### Dataset records
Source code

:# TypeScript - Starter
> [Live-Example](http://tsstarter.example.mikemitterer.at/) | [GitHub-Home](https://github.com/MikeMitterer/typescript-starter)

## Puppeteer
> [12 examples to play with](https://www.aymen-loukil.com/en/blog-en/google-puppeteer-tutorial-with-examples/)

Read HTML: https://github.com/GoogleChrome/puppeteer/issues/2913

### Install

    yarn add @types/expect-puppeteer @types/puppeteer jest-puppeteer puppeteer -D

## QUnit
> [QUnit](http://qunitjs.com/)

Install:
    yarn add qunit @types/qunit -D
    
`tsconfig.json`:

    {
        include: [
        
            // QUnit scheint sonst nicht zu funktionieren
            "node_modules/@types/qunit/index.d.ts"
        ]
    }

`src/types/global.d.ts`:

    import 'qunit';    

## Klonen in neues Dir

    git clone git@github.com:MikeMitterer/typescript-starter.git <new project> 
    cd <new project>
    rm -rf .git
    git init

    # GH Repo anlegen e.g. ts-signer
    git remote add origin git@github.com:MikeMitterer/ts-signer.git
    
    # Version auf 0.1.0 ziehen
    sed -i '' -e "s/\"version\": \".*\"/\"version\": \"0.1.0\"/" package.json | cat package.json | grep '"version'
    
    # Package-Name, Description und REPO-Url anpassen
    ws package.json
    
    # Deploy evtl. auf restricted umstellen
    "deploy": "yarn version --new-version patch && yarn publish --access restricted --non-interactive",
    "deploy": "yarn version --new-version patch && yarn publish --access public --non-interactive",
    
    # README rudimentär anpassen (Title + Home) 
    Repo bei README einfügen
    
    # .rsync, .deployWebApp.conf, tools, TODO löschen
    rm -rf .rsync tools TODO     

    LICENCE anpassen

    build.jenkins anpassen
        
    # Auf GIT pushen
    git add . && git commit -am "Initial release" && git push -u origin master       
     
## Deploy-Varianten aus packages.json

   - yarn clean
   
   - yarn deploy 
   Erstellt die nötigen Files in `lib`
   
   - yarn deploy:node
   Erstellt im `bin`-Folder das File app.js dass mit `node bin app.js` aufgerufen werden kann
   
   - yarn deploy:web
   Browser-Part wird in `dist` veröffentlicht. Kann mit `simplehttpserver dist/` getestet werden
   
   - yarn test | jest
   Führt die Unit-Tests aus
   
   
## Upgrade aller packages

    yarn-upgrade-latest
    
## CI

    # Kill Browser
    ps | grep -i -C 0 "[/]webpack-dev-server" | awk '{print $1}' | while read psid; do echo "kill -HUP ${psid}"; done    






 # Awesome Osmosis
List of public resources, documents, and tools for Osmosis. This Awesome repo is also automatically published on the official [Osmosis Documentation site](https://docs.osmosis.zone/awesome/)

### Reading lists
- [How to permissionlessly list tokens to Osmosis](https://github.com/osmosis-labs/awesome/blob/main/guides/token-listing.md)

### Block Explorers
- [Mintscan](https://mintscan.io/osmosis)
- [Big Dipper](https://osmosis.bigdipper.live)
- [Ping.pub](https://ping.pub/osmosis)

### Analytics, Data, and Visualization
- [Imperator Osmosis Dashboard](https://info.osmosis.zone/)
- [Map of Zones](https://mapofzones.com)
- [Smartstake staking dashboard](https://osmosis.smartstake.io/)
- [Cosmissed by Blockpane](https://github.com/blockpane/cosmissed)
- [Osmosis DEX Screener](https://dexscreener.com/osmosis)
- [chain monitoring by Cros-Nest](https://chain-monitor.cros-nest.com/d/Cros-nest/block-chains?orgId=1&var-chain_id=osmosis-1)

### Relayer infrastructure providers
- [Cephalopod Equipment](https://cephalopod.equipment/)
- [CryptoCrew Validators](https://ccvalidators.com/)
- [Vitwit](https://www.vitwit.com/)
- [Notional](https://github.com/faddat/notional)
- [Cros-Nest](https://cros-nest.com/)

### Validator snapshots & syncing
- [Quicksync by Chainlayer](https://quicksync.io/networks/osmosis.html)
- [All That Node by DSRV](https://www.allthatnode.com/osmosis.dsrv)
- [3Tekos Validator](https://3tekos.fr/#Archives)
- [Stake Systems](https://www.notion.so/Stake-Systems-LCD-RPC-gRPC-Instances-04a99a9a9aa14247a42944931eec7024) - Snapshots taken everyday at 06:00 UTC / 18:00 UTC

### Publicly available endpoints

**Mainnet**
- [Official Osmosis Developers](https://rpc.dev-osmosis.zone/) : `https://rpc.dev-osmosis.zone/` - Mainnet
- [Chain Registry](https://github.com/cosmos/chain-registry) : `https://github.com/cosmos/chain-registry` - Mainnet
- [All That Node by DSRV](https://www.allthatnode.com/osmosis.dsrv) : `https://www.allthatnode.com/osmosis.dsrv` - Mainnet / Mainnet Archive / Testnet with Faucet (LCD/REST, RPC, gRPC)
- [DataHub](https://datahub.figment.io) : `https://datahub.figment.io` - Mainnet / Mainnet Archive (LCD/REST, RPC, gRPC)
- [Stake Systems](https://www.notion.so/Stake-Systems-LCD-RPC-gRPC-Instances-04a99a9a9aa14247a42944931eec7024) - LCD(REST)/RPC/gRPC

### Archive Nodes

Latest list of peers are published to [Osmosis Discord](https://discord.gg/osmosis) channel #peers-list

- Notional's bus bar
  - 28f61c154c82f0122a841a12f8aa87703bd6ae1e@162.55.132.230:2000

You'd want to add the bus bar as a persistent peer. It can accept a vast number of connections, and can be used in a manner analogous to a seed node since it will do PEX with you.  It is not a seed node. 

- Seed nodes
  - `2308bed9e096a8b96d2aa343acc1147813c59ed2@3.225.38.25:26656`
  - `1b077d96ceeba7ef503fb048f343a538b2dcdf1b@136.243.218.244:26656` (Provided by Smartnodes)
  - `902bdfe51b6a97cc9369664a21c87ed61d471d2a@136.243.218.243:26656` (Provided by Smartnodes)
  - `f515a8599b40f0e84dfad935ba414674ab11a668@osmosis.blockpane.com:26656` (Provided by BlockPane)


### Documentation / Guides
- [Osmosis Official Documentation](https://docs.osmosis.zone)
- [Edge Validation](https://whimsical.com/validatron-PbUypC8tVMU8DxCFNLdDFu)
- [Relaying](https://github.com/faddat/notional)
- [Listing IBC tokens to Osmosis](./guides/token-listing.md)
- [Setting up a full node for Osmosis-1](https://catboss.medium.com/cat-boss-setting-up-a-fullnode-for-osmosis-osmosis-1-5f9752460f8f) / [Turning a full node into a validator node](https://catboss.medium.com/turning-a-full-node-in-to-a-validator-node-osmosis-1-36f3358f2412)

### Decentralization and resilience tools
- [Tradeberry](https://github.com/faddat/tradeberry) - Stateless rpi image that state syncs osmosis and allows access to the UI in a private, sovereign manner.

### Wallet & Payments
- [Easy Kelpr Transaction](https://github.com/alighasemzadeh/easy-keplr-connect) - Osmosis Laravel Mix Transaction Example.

--

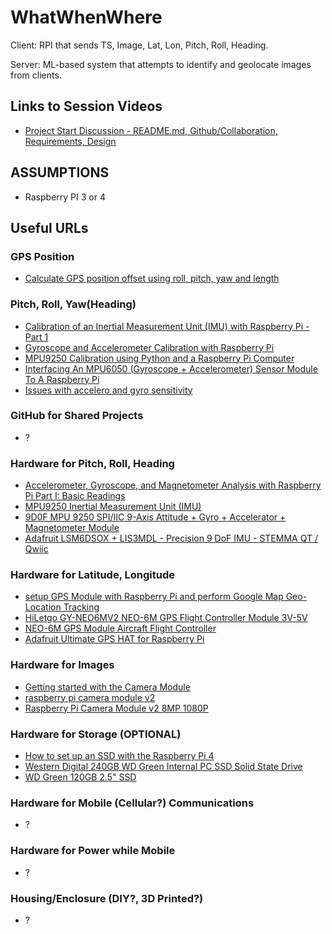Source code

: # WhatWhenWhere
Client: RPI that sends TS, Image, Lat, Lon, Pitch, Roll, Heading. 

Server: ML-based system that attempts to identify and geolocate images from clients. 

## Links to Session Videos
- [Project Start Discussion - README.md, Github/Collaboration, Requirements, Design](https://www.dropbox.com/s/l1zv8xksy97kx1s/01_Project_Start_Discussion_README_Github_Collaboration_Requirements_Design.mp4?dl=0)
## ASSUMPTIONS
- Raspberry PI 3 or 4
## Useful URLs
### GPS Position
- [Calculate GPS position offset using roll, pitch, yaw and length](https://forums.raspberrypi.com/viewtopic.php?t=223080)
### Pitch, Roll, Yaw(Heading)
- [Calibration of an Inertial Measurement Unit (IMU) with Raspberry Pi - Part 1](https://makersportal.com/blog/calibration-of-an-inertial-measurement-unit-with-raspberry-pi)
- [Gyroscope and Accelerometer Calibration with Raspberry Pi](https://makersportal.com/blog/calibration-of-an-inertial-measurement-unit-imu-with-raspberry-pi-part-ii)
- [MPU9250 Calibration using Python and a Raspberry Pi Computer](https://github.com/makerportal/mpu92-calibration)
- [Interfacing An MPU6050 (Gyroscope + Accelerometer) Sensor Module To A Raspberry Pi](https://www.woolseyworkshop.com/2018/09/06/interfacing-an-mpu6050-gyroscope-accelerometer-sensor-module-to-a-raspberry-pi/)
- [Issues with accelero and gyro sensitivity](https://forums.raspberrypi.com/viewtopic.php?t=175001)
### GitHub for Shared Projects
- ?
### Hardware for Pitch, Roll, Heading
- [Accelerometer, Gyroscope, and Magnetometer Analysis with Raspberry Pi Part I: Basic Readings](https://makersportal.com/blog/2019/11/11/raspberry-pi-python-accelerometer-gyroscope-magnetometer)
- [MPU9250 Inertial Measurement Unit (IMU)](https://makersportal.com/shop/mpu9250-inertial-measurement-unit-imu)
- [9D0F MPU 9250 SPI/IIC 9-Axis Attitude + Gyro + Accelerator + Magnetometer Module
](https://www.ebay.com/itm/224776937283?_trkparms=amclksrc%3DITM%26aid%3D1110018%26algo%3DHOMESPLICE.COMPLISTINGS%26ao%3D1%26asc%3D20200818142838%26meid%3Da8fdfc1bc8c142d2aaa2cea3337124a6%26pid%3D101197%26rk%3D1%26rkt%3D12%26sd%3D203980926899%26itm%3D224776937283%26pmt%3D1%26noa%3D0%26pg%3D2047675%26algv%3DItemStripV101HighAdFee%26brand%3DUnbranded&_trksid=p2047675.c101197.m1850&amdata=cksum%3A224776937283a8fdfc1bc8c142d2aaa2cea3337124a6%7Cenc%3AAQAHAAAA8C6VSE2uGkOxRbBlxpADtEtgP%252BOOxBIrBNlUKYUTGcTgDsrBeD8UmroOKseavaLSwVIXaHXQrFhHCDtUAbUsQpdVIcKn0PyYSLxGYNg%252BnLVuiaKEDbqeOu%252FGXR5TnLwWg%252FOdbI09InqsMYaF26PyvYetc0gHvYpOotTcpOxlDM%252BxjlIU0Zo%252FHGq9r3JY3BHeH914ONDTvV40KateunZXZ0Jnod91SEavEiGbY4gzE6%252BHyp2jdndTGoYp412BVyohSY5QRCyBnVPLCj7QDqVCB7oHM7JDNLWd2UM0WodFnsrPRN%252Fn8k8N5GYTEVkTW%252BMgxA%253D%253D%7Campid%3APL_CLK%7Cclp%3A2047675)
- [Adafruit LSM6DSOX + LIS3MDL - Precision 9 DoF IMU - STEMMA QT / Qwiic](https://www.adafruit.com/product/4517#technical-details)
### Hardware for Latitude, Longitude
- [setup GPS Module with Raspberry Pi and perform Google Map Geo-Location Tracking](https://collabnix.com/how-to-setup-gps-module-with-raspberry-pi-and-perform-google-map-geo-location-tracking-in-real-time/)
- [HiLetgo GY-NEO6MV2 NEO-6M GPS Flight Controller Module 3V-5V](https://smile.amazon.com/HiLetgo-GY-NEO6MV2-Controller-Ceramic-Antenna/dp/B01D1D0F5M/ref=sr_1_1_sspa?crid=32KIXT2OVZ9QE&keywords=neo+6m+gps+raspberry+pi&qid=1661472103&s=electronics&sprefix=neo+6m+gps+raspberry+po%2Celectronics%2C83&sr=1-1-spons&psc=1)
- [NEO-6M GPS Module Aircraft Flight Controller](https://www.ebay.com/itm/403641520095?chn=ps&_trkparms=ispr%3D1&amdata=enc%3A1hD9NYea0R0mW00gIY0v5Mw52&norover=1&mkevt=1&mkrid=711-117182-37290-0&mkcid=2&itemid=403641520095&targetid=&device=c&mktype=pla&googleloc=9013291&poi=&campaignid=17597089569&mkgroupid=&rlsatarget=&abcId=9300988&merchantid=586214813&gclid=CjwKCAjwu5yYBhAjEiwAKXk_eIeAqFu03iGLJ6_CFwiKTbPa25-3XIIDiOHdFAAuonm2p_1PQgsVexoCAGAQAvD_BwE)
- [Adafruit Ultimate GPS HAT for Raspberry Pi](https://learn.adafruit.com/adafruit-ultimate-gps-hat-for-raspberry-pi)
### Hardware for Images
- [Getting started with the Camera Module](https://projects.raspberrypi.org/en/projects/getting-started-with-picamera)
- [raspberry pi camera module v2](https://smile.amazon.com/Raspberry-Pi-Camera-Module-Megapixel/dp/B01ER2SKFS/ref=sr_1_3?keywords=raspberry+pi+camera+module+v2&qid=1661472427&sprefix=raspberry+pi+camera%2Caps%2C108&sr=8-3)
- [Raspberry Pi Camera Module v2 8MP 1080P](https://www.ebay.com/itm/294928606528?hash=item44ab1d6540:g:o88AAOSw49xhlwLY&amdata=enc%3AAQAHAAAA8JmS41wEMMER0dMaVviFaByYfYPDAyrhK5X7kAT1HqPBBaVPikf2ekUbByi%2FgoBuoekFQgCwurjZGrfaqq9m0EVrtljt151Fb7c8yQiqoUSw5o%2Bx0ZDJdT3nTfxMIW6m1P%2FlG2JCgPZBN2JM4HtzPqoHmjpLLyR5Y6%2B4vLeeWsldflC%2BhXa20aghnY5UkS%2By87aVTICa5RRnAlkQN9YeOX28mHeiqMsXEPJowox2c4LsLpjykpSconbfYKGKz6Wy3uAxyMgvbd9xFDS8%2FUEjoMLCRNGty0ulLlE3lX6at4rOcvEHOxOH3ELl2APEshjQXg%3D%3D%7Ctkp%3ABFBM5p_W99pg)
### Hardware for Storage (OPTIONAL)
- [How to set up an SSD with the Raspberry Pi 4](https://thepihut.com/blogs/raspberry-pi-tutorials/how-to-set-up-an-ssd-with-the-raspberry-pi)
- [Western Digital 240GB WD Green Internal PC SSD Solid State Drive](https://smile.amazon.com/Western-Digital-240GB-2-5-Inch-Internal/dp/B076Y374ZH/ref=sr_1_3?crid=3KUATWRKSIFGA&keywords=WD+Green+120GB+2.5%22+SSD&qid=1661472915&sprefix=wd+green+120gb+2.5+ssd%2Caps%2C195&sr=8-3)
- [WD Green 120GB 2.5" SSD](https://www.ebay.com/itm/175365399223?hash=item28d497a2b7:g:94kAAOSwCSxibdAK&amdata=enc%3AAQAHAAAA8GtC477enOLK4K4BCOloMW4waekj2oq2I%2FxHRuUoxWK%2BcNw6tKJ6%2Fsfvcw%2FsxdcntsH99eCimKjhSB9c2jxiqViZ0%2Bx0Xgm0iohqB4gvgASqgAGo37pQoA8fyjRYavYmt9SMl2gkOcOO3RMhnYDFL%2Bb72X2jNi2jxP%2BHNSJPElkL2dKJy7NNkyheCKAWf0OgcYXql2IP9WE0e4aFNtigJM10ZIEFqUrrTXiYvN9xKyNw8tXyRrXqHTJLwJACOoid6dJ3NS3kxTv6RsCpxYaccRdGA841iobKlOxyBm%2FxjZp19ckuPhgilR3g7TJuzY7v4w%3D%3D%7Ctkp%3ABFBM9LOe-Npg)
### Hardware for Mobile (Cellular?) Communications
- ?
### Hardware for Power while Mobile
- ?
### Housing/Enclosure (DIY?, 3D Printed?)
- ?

### Your assignment
From the listing above, the lines starting with the one that has "- [How to set" and running through the one that has "- [Western Digital" should be copied exactly, ends included.

### Exercise solution
- [How to set up an SSD with the Raspberry Pi 4](https://thepihut.com/blogs/raspberry-pi-tutorials/how-to-set-up-an-ssd-with-the-raspberry-pi)
- [Western Digital 240GB WD Green Internal PC SSD Solid State Drive](https://smile.amazon.com/Western-Digital-240GB-2-5-Inch-Internal/dp/B076Y374ZH/ref=sr_1_3?crid=3KUATWRKSIFGA&keywords=WD+Green+120GB+2.5%22+SSD&qid=1661472915&sprefix=wd+green+120gb+2.5+ssd%2Caps%2C195&sr=8-3)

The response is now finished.